According to the Household Debt and Credit Report released by the Federal Reserve Bank of New York, aggregate household debt outstanding totaled $12.252 trillion in the first quarter of 2016, 2.4%, $401 billion, greater than its level of one year ago.
The report found that non-housing related debt outstanding (auto loans, credit cards, student loans and other debt) increased year-over-year by 7.2%, $228 billion. Meanwhile, housing-related debt (mortgages and home equity lines of credit) rose by a combined amount of 2.0%, $173 billion. However, the growth in housing-related debt reflected a 2.4%, $198 billion, increase in mortgage debt outstanding. Home equity lines of credit fell by 4.9%, $25 billion.
The expansion in mortgage debt outstanding partly reflected an increase in mortgage originations. According to the release, after falling by 42.5% in the first quarter of 2014, the dollar value of mortgage originations has since risen on a four-quarter basis for two consecutive years. The total amount of mortgage originations in the first quarter of 2015, $368 billion, was 11.0% above its level in the first quarter of 2014, $332 billion, and the total amount of mortgage originations in the first quarter of 2016, $389 billion, was 5.5% greater than its level in the first quarter of 2015. After dropping to a low of $1.31 trillion for all of 2014, mortgage originations rose by 34.5% to 1.76 trillion in 2015.
Of course, not all originations remain on the balance sheet of mortgage lenders. Instead, information provided by Fannie Mae shows that, the largest portion of mortgages are sold to the government-sponsored enterprises, Fannie Mae and Freddie Mac. Fannie Mae surveys the mortgage lenders with which it does business and the results are communicated through its Mortgage Lender Sentiment Survey. The results represent averages across the group.
As shown in Figure 2 above, across all mortgage lenders on average, 48% of mortgage originations are sold to the GSEs, both Fannie Mae and Freddie Mac combined, and another 20% of mortgage originations are retained in their own portfolio.

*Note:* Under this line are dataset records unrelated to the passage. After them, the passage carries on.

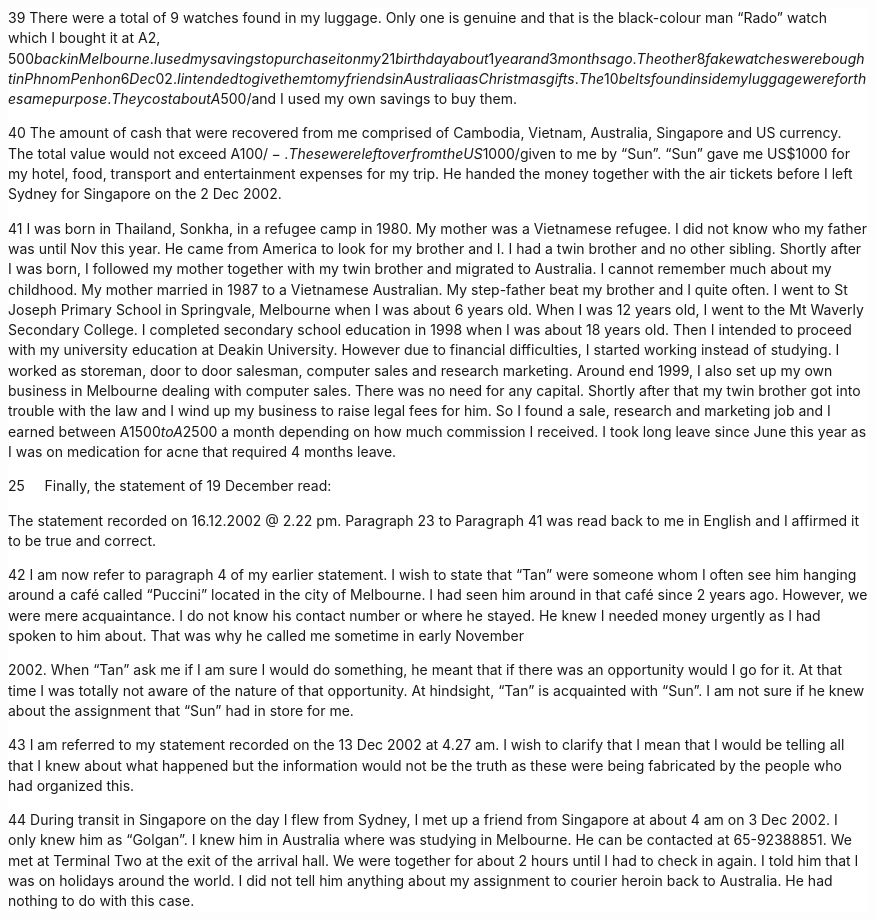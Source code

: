  39 There were a total of 9 watches found in my luggage. Only one is genuine and that is the black-colour man “Rado” watch which I bought it at A$2,500 back in Melbourne. I used my savings to purchase it on my 21 birthday about 1 year and 3 months ago. The other 8 fake watches were bought in Phnom Penh on 6 Dec 02. I intended to give them to my friends in Australia as Christmas gifts. The 10 belts found inside my luggage were for the same purpose. They cost about A$500/and I used my own savings to buy them. 

 40 The amount of cash that were recovered from me comprised of Cambodia, Vietnam, Australia, Singapore and US currency. The total value would not exceed A$100/-. These were left over from the US$1000/given to me by “Sun”. “Sun” gave me US$1000 for my hotel, food, transport and entertainment expenses for my trip. He handed the money together with the air tickets before I left Sydney for Singapore on the 2 Dec 2002. 

 41 I was born in Thailand, Sonkha, in a refugee camp in 1980. My mother was a Vietnamese refugee. I did not know who my father was until Nov this year. He came from America to look for my brother and I. I had a twin brother and no other sibling. Shortly after I was born, I followed my mother together with my twin brother and migrated to Australia. I cannot remember much about my childhood. My mother married in 1987 to a Vietnamese Australian. My step-father beat my brother and I quite often. I went to St Joseph Primary School in Springvale, Melbourne when I was about 6 years old. When I was 12 years old, I went to the Mt Waverly Secondary College. I completed secondary school education in 1998 when I was about 18 years old. Then I intended to proceed with my university education at Deakin University. However due to financial difficulties, I started working instead of studying. I worked as storeman, door to door salesman, computer sales and research marketing. Around end 1999, I also set up my own business in Melbourne dealing with computer sales. There was no need for any capital. Shortly after that my twin brother got into trouble with the law and I wind up my business to raise legal fees for him. So I found a sale, research and marketing job and I earned between A$1500 to A$2500 a month depending on how much commission I received. I took long leave since June this year as I was on medication for acne that required 4 months leave. 

25     Finally, the statement of 19 December read: 


 The statement recorded on 16.12.2002 @ 2.22 pm. Paragraph 23 to Paragraph 41 was read back to me in English and I affirmed it to be true and correct. 

 42 I am now refer to paragraph 4 of my earlier statement. I wish to state that “Tan” were someone whom I often see him hanging around a café called “Puccini” located in the city of Melbourne. I had seen him around in that café since 2 years ago. However, we were mere acquaintance. I do not know his contact number or where he stayed. He knew I needed money urgently as I had spoken to him about. That was why he called me sometime in early November 

2002\. When “Tan” ask me if I am sure I would do something, he meant that if there was an opportunity would I go for it. At that time I was totally not aware of the nature of that opportunity. At hindsight, “Tan” is acquainted with “Sun”. I am not sure if he knew about the assignment that “Sun” had in store for me. 

 43 I am referred to my statement recorded on the 13 Dec 2002 at 4.27 am. I wish to clarify that I mean that I would be telling all that I knew about what happened but the information would not be the truth as these were being fabricated by the people who had organized this. 

 44 During transit in Singapore on the day I flew from Sydney, I met up a friend from Singapore at about 4 am on 3 Dec 2002. I only knew him as “Golgan”. I knew him in Australia where was studying in Melbourne. He can be contacted at 65-92388851. We met at Terminal Two at the exit of the arrival hall. We were together for about 2 hours until I had to check in again. I told him that I was on holidays around the world. I did not tell him anything about my assignment to courier heroin back to Australia. He had nothing to do with this case.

Meanwhile, equal shares, 15% of mortgage originations, are whole loan sales to non-GSEs or go to Ginnie Mae. A small proportion of mortgages are packaged as private labels securities and sold to investors.
Mortgage execution differs somewhat by type of mortgage lender, depository institutions, credit unions, and mortgage banks. Although the largest proportion of mortgages across all three types of mortgage lenders are ultimately sold to the GSEs, the destination receiving the second largest share of mortgages varies. Depository institutions and, to a greater extent, credit unions are next more likely to retain mortgages on their own portfolio, but mortgages at mortgage banks tend to go to Ginnie Mae.
As illustrated by Figure 3 above, on average 52% of mortgages at depository institutions are sold to the GSEs and 25% of mortgages are retained in their own portfolio. A smaller portion of mortgages go to Ginnie Mae or are whole loan sales to non-GSEs. Similarly, credit unions sell the largest percentage of their mortgages, 47%, to the GSEs, but they retain an even larger percentage, 44%, in their own portfolio as compared to depository institutions. Additionally, a much smaller share of mortgages at credit unions, relative to depository institutions, go to Ginnie Mae or are whole loan sales to non-GSEs.
Mortgage banks also sell the largest share of their mortgages to the GSEs, 44%. However, they only retain 1% of their mortgages. Since mortgage banks typically do not hold loans in portfolio, but originate and sell into the secondary market, then the 1% were probably loans in process of delivery. Instead, mortgages at mortgage banks are more likely to go to Ginnie Mae or are executed as whole loan sales to non-GSEs. Combined, more than half, 53%, of mortgages originated by mortgage banks either go to Ginnie Mae or are whole loan sales to non-GSEs.